You can think of parser generators like Bison and Flex as particularly sophisticated examples of code generation via a program. You write a file in a domain-specific language to describe a grammar, run the Bison program on it, and it generates C, C++, or Java code that can be incorporated into your program.
Another reason to use such code generation is that often what would be a large change in the generated code, might be a small change in the "original source" from which the target code is generated. The example of Bison is particularly relevant here: in some cases it can require only a few minutes to add a new alternative to a grammar rule, or several new grammar rules, and the resulting generated C code from the new Bison grammar could have much larger changes than those a person needed to think about and type.
I have used simple code generation techniques in the late 1990s when doing hardware logic design using VHDL and Verilog, before later versions of the Verilog language were introduced that made these approaches less often useful (so I have heard from colleagues who used those later versions of Verilog, after the year 2000 or so, when I no longer actively did hardware design).
I have seen multiple tools that allowed one to embed Perl code in specially formatted comments into Verilog source files, that were a kind of templating language. The idea was you ran a preprocessor program, written in Perl, on the mingled Perl/Verilog source code, and it executed Perl code in those specially formatted comments, and the output was a Verilog program. I am not aware of an open source tool like this to refer to, but it is straightforward enough, and useful enough, to create such a tool in a commercial hardware design setting, that there were multiple different implementations of such tools developed within different hardware design teams.

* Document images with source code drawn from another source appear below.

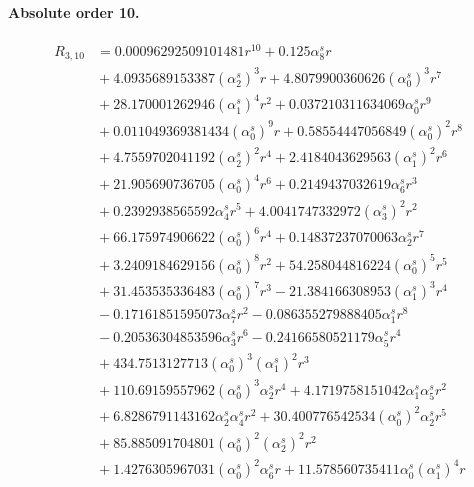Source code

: \documentclass[10pt]{article}
\begin{document}
\paragraph{Absolute order 10.}
\begin{align*}
R_{3,10} &= 0.00096292509101481 r^{10} + 0.125 \alpha_{8}^s r \\
&{}  + 4.0935689153387 \left(\alpha_{2}^s\right)^{3} r + 4.8079900360626 \left(\alpha_{0}^s\right)^{3} r^{7} \\
&{}  + 28.170001262946 \left(\alpha_{1}^s\right)^{4} r^{2} + 0.037210311634069 \alpha_{0}^s r^{9} \\
&{}  + 0.011049369381434 \left(\alpha_{0}^s\right)^{9} r + 0.58554447056849 \left(\alpha_{0}^s\right)^{2} r^{8} \\
&{}  + 4.7559702041192 \left(\alpha_{2}^s\right)^{2} r^{4} + 2.4184043629563 \left(\alpha_{1}^s\right)^{2} r^{6} \\
&{}  + 21.905690736705 \left(\alpha_{0}^s\right)^{4} r^{6} + 0.2149437032619 \alpha_{6}^s r^{3} \\
&{}  + 0.2392938565592 \alpha_{4}^s r^{5} + 4.0041747332972 \left(\alpha_{3}^s\right)^{2} r^{2} \\
&{}  + 66.175974906622 \left(\alpha_{0}^s\right)^{6} r^{4} + 0.14837237070063 \alpha_{2}^s r^{7} \\
&{}  + 3.2409184629156 \left(\alpha_{0}^s\right)^{8} r^{2} + 54.258044816224 \left(\alpha_{0}^s\right)^{5} r^{5} \\
&{}  + 31.453535336483 \left(\alpha_{0}^s\right)^{7} r^{3} - 21.384166308953 \left(\alpha_{1}^s\right)^{3} r^{4} \\
&{}  - 0.17161851595073 \alpha_{7}^s r^{2} - 0.086355279888405 \alpha_{1}^s r^{8} \\
&{}  - 0.20536304853596 \alpha_{3}^s r^{6} - 0.24166580521179 \alpha_{5}^s r^{4} \\
&{}  + 434.7513127713 \left(\alpha_{0}^s\right)^{3} \left(\alpha_{1}^s\right)^{2} r^{3} \\
&{}  + 110.69159557962 \left(\alpha_{0}^s\right)^{3} \alpha_{2}^s r^{4} + 4.1719758151042 \alpha_{1}^s \alpha_{5}^s r^{2} \\
&{}  + 6.8286791143162 \alpha_{2}^s \alpha_{4}^s r^{2} + 30.400776542534 \left(\alpha_{0}^s\right)^{2} \alpha_{2}^s r^{5} \\
&{}  + 85.885091704801 \left(\alpha_{0}^s\right)^{2} \left(\alpha_{2}^s\right)^{2} r^{2} \\
&{}  + 1.4276305967031 \left(\alpha_{0}^s\right)^{2} \alpha_{6}^s r + 11.578560735411 \alpha_{0}^s \left(\alpha_{1}^s\right)^{4} r \\

\end{align*}
\end{document}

Common Lisp macros (not to be confused with macros in C or C++ -- Lisp's are significantly more powerful) are an especially interesting example of doing code generation using the same programming language, and even within the same program, as the code being generated. This is made straightforward in Lisp family languages because the language is defined not in terms of characters [1], but in terms of data structures of the language itself, typically lists of symbols, which can be nested. The language provides a large powerful library for manipulating these lists in many ways, which can be used when writing Lisp macros.
Common Lisp macros are basically user-written functions that take data structures representing code as input (which can have constructs that the Common Lisp compiler does not know how to compile), and return as output the transformed data structures representing code you want the Common Lisp compiler to actually compile (which should not have anything the Common Lisp compiler does not know how to compile). A wealth of examples is given in Paul Graham's book "On Lisp".
[1] Yes, fine, there is a reader in Lisp, but it is about as simple and straightforward as a lexer in most programming languages, plus handling of nested lists [2]. But once you get past this simple reader, which is the same one for all Lisp programming language constructs, you have Lisp data structures in memory.
[2] OK, getting even more into details here, there are reader macros in Common Lisp, too, which can, roughly speaking, change how the lexer works, too. That way can lie madness for Common Lisp developers, if used unwisely.